L’Union européenne fait carton plein sur le marché obligataire
L’accueil est à la hauteur de l’événement. Très attendue par les investisseurs, la première émission de l’Union européenne (UE) dans le cadre de son programme Sure (Support to mitigate unemployment risks) a enregistré une demande record de 233 milliards d’euros, pour un placement de 17 milliards. «Ce montant est impressionnant», constate Frédéric Zorzi, responsable du marché primaire monde chez BNP Paribas CIB, qui faisait partie des banques teneurs de livre.
L’UE a fait le choix d’émettre dans un premier temps sur la maturité la plus recherchée par les investisseurs, soit 10 ans, ainsi qu’à 20 ans. L’obligation à 10 ans a logiquement recueilli la plus forte demande à plus de 145 milliards d’euros, ce qui lui a permis de remplir son quota d’émission sur cette maturité. L’UE peut émettre sur des maturités allant de 3 à 30 ans avec un maximum de 10 milliards pour chacune. L’emprunt à 20 ans, d’un montant de 7 milliards, a enregistré plus de 88 milliards d’euros d’intérêts.

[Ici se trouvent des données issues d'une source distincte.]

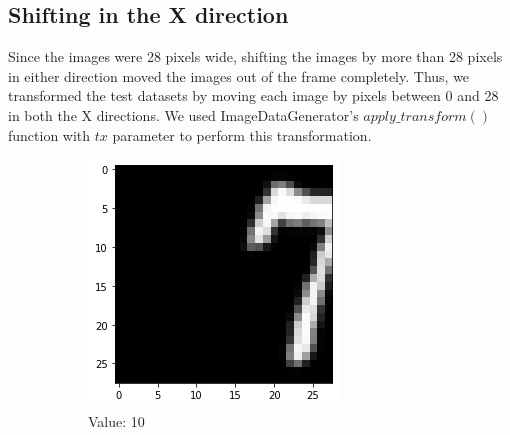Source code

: \subsection{Shifting in the X direction}
Since the images were 28 pixels wide, shifting the images by more than 28 pixels in either direction moved the images out of the frame completely. Thus, we transformed the test datasets by moving each image by pixels between 0 and 28 in both the X directions. We used ImageDataGenerator's $apply\_transform()$ function with $tx$ parameter to perform this transformation.
    \begin{figure}[htb!]
        \centering
        \begin{subfigure}[b]{.3\textwidth}
            \centering
            \includegraphics[width=\linewidth]{images/shiftx1.png}
            \caption{Value: 10}
            \label{fig:Rotate-misclass0}
        \end{subfigure}%
        \begin{subfigure}[b]{.3\textwidth}
            \centering

\end{subfigure}
\end{figure}
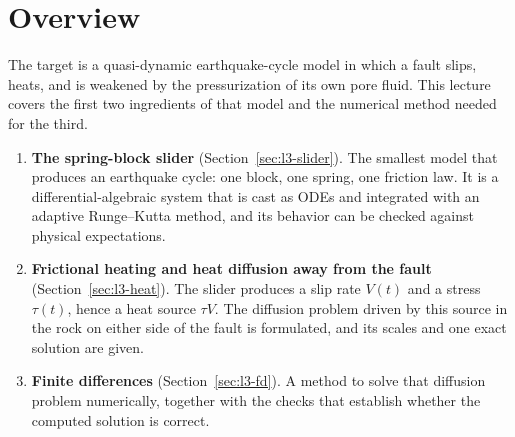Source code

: \renewcommand{\thesection}{\arabic{section}}
\setcounter{section}{0}

\section{Overview}
\label{sec:l3-overview}

The target is a quasi-dynamic earthquake-cycle model in which a fault slips, heats, and is weakened by the pressurization of its own pore fluid. This lecture covers the first two ingredients of that model and the numerical method needed for the third.

\begin{enumerate}[itemsep=1pt,topsep=2pt]
\item \textbf{The spring-block slider} (Section~\ref{sec:l3-slider}). The smallest model that produces an earthquake cycle: one block, one spring, one friction law. It is a differential-algebraic system that is cast as ODEs and integrated with an adaptive Runge--Kutta method, and its behavior can be checked against physical expectations.
\item \textbf{Frictional heating and heat diffusion away from the fault} (Section~\ref{sec:l3-heat}). The slider produces a slip rate $V(t)$ and a stress $\tau(t)$, hence a heat source $\tau V$. The diffusion problem driven by this source in the rock on either side of the fault is formulated, and its scales and one exact solution are given.
\item \textbf{Finite differences} (Section~\ref{sec:l3-fd}). A method to solve that diffusion problem numerically, together with the checks that establish whether the computed solution is correct.
\end{enumerate}


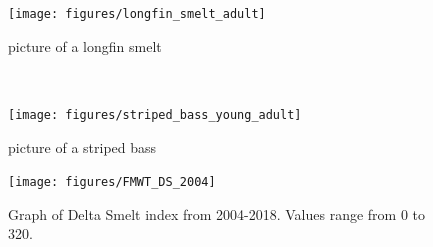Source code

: \documentclass[
]{book}
\begin{document}
\begin{panel-grid}
\begin{columns-nocenter}
\begin{column800}

\begin{figure}

{\centering \texttt{[image: figures/longfin\_smelt\_adult]} 

}

\caption{picture of a longfin smelt}\label{fig:unnamed-chunk-137}
\end{figure}

\end{column800}

\begin{column40}

~

\end{column40}

\begin{column800}

\begin{figure}

{\centering \texttt{[image: figures/striped\_bass\_young\_adult]} 

}

\caption{picture of a striped bass}\label{fig:unnamed-chunk-138}
\end{figure}

\end{column800}

\end{columns-nocenter}

\begin{columns-nocenter}

\begin{column800}

\begin{expand}

\begin{figure}
\texttt{[image: figures/FMWT\_DS\_2004]} \caption{Graph of Delta Smelt index from 2004-2018. Values range from 0 to 320.}\label{fig:unnamed-chunk-139}
\end{figure}

\end{expand}

\end{column800}

\begin{column40}

~

\end{column40}

\begin{column800}


\end{column800}
\end{columns-nocenter}
\end{panel-grid}
\end{document}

Cette forte demande a permis de resserrer le prix d’émission d’une indication initiale de 6 points de base (pb) à 3 pb au-dessus des midswaps à 10 ans et de 17 pb à 14 pb sur l’échéance à 20 ans. Le rendement à 10 ans ressort à -0,24% et celui à 20 ans à 0,13%. Ces deux émissions offrent une légère prime (1-2 pb) par rapport à la courbe existante de l’UE. Elles offrent par ailleurs des primes de 5 à 10 pb par rapport aux emprunts de l’ESM et de laBEI et un rendement supérieur aux OAT, malgré une notation meilleure (triple A par deux agences).
Argent neuf
«Sur le marché gris, les obligations se sont resserrées de 5-7 points de base, indique Neal Ganatra, responsable de la syndication de dette pour l’Europe chez Deutsche Bank, également l’un des établissements teneur de livre. C’est un point positif compte tenu du montant émis». Cette opération a eu peu d’effet d’arbitrage sur les autres dettes européennes. «Il n’y a pas eu d’impact sur les marchés secondaires des dettes souveraines et des supranationaux. Ce qui signifie qu’il s’agit d’argent neuf et pas d’un arbitrage entre dettes», souligne Frédéric Zorzi.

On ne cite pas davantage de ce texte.